--- START ---

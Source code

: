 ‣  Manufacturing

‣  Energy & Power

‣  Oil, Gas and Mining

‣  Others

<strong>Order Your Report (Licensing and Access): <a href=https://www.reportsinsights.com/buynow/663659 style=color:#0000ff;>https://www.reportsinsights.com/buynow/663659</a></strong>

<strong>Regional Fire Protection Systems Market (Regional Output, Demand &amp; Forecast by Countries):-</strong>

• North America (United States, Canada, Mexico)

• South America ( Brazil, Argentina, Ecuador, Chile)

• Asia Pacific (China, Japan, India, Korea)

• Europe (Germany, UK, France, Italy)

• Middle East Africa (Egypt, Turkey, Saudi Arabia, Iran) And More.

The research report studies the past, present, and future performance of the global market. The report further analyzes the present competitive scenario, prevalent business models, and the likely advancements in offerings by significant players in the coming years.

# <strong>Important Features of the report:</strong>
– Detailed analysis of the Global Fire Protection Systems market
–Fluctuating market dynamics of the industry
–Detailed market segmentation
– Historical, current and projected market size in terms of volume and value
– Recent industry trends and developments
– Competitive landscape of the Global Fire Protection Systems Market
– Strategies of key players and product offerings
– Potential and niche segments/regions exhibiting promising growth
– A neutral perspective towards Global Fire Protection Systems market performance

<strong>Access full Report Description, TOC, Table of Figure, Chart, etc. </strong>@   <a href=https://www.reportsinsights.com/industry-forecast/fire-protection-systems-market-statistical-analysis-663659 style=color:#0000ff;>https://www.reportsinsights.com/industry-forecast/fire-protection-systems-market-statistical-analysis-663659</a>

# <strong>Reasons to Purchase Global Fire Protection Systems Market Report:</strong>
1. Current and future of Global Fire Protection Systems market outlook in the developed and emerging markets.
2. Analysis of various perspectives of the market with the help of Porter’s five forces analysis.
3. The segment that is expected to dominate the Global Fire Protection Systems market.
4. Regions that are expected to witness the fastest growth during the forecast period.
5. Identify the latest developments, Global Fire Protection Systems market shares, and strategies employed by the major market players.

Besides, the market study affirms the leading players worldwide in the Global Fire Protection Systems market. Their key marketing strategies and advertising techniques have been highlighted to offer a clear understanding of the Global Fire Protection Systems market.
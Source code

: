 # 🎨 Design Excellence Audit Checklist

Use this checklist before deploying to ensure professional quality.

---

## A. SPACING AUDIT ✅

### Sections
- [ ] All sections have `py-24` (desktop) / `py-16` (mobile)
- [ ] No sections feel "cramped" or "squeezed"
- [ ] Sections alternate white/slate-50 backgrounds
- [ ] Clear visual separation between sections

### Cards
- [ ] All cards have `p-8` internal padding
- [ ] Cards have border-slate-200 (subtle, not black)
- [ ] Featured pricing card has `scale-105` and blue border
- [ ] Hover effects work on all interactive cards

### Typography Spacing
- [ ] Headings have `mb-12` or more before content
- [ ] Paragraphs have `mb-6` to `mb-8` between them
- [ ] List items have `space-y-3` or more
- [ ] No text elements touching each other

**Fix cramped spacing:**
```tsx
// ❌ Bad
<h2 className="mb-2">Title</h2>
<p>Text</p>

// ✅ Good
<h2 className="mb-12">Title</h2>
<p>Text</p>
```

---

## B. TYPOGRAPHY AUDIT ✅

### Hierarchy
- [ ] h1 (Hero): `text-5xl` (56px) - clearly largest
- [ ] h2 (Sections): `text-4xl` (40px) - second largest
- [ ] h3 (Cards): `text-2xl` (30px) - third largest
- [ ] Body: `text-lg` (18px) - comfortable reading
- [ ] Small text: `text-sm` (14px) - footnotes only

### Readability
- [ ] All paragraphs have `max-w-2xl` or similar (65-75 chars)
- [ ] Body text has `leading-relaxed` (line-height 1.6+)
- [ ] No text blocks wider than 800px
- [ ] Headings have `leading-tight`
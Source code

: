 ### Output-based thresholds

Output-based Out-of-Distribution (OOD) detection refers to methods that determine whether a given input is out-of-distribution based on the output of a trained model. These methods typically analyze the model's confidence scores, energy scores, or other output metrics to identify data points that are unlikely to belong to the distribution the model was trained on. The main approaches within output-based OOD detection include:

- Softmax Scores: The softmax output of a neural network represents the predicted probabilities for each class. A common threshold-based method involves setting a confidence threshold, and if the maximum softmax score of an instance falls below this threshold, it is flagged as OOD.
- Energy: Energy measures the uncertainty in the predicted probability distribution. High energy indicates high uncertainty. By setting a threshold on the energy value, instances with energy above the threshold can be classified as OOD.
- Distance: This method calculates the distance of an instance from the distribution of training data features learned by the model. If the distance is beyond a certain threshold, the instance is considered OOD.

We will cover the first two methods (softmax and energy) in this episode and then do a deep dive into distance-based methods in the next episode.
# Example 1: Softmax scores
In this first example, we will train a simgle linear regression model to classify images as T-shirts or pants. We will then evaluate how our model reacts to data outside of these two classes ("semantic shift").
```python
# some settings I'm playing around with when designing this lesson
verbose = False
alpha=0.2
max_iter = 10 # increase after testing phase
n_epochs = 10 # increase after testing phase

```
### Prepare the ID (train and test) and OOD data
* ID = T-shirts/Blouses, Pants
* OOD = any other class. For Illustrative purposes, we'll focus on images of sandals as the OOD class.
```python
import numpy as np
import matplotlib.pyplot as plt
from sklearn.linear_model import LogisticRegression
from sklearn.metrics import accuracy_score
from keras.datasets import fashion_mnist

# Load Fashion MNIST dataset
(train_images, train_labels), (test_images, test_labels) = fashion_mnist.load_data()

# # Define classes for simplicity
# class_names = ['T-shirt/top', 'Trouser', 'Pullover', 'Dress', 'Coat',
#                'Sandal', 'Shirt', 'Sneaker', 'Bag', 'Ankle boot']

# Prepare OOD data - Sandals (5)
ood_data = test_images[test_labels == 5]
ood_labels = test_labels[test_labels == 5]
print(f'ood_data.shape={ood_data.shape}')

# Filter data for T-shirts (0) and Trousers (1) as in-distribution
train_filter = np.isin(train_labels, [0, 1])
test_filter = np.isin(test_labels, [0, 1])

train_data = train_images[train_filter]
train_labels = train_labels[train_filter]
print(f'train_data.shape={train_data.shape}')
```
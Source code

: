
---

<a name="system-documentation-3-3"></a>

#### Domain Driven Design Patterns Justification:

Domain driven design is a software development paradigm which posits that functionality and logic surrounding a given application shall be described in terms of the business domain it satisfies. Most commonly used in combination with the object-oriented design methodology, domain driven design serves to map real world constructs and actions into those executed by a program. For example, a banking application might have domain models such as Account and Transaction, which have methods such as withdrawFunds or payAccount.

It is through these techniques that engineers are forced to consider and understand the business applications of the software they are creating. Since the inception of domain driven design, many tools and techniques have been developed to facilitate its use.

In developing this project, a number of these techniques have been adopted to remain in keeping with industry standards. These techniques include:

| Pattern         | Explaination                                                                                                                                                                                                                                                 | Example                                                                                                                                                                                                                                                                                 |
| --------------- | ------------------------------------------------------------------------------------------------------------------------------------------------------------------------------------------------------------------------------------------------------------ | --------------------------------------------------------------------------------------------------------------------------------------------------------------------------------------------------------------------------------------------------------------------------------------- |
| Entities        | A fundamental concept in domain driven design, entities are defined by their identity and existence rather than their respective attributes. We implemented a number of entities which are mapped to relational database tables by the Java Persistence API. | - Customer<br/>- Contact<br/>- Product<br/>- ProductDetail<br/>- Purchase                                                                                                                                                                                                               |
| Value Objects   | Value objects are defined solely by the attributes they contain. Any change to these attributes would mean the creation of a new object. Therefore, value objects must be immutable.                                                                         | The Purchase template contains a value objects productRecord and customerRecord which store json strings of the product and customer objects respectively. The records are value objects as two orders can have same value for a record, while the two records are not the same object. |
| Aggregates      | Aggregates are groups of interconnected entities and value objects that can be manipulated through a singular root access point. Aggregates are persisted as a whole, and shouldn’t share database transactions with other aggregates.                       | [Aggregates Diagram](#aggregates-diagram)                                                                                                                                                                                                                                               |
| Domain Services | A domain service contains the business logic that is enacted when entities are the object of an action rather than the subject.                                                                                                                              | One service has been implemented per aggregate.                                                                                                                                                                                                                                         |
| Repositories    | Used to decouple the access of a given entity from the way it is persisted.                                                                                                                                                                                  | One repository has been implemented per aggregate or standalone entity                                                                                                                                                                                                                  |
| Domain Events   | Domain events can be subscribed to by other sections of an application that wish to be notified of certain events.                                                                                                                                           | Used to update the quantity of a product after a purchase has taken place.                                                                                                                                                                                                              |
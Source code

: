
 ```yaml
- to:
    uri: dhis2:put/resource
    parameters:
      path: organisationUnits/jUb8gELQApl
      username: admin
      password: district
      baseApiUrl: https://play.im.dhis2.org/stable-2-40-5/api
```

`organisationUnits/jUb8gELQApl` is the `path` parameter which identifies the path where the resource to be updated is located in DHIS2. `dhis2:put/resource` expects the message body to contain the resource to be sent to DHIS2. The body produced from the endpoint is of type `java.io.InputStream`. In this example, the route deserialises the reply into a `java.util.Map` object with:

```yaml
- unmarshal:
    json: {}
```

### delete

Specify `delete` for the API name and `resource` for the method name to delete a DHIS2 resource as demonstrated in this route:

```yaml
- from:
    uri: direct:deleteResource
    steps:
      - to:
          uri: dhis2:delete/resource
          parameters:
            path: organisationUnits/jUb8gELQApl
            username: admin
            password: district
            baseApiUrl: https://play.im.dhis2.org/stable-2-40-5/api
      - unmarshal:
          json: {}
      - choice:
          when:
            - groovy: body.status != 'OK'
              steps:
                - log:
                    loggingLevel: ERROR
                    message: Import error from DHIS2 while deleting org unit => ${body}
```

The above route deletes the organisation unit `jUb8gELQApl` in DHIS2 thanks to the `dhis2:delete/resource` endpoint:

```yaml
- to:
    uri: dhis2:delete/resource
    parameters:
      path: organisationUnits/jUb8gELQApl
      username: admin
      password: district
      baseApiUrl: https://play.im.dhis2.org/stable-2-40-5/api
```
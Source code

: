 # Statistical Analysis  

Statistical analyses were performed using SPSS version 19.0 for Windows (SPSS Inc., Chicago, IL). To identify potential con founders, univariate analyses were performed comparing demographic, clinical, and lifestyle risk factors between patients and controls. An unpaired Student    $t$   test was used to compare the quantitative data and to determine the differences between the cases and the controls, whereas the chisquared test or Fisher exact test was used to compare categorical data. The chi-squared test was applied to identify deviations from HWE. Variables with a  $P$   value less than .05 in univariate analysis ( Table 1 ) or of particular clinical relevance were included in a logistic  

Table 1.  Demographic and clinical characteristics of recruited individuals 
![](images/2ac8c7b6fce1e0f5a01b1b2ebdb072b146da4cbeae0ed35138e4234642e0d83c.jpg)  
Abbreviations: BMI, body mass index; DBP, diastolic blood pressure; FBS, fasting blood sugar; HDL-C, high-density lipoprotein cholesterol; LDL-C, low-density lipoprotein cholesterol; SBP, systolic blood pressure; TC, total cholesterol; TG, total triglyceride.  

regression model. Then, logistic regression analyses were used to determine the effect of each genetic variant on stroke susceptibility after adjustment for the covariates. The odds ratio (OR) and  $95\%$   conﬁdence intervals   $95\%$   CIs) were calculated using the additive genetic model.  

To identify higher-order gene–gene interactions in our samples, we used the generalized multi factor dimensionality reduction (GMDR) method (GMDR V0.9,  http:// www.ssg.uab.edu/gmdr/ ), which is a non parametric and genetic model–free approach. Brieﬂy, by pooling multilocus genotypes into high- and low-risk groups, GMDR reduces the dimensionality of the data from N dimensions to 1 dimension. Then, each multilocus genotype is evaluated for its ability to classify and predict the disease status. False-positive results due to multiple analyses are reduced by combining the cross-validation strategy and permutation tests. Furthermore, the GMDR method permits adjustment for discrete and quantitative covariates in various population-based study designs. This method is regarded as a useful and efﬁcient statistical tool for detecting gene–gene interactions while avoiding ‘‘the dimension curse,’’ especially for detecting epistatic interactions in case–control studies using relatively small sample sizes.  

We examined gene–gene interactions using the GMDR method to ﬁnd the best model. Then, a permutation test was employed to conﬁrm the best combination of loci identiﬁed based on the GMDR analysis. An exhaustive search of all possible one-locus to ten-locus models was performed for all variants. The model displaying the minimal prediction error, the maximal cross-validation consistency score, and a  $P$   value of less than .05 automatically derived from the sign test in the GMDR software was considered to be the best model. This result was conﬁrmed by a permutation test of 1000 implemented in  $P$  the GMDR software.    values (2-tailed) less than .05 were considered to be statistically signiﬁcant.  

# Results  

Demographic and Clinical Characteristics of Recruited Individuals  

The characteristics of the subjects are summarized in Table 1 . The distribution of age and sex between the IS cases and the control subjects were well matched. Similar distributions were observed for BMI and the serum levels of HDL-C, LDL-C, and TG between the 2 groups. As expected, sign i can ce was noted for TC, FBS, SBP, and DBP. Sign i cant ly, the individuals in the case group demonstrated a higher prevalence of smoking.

--- END ---

Task directions: For this exercise, repeat exactly the lines of the data above from the one with "- [ ] Paragraphs" down to the one with "- second largest", both end lines included.

Response for this exercise:
- [ ] Paragraphs have `mb-6` to `mb-8` between them
- [ ] List items have `space-y-3` or more
- [ ] No text elements touching each other

**Fix cramped spacing:**
```tsx
// ❌ Bad
<h2 className="mb-2">Title</h2>
<p>Text</p>

// ✅ Good
<h2 className="mb-12">Title</h2>
<p>Text</p>
```

---

## B. TYPOGRAPHY AUDIT ✅

### Hierarchy
- [ ] h1 (Hero): `text-5xl` (56px) - clearly largest
- [ ] h2 (Sections): `text-4xl` (40px) - second largest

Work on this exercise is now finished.